An alternative source from which to estimate prevalence is routinely collected electronic healthcare records (EHRs), which provide data on doctor-diagnosed asthma. This resource is potentially useful for generating estimates of current asthma prevalence because information on doctor diagnosis of symptoms is recorded at the time of the general practitioner (GP) consultation. It is less suitable for estimates of lifetime (“ever”) prevalence owing to a lack of complete lifetime data. Because many children with asthma go into remission, and some adults develop asthma de novo, this distinction is relevant with respect to current healthcare burden [5–10]. Another advantage of EHRs is that they can provide accurate data on GP prescriptions.

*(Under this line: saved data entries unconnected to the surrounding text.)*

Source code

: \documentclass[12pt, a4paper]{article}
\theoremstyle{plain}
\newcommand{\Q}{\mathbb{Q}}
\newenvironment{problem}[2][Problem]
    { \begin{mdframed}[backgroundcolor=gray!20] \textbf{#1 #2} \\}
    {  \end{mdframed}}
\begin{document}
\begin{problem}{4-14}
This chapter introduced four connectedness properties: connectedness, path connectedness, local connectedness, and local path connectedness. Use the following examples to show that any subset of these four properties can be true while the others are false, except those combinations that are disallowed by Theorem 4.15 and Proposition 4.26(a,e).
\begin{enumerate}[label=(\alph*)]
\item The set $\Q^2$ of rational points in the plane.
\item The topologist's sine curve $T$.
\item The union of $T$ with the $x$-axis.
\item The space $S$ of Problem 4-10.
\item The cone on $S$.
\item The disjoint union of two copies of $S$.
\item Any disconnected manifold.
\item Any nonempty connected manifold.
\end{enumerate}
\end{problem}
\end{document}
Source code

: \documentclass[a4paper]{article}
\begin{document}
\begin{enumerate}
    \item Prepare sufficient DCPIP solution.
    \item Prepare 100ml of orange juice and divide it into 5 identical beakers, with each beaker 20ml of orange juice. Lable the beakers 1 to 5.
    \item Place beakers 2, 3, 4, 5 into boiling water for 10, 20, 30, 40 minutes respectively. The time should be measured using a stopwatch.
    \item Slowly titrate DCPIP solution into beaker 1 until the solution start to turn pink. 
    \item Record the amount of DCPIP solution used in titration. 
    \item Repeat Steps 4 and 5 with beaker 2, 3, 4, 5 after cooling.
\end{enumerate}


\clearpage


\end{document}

The aim of this study was to use longitudinal EHRs to estimate the prevalence of doctor-diagnosed current asthma, asthma medication prescriptions and asthma exacerbations between 2006 and 2016. To the authors' best knowledge, this study involves the single largest database used to estimate prevalence, and treatment, of asthma in the UK.

Methods

Data sources

Clinical Practice Research Datalink (CPRD) is one of the world's largest databases of longitudinal healthcare records, collecting patient data from a network of GP practices across the UK. It covers ∼9% of the population and is nationally representative for age, sex, ethnicity and body mass index [11–13]; just over 60% of practices have patient-level linkage to Hospital Episode Statistics (HES) data. HES contains data (collected during a visit to an English NHS hospital) on admission date and reason for admission, using International Classification of Diseases 10th revision (ICD-10) codes. In this study, data on all hospital admissions for asthma were collected.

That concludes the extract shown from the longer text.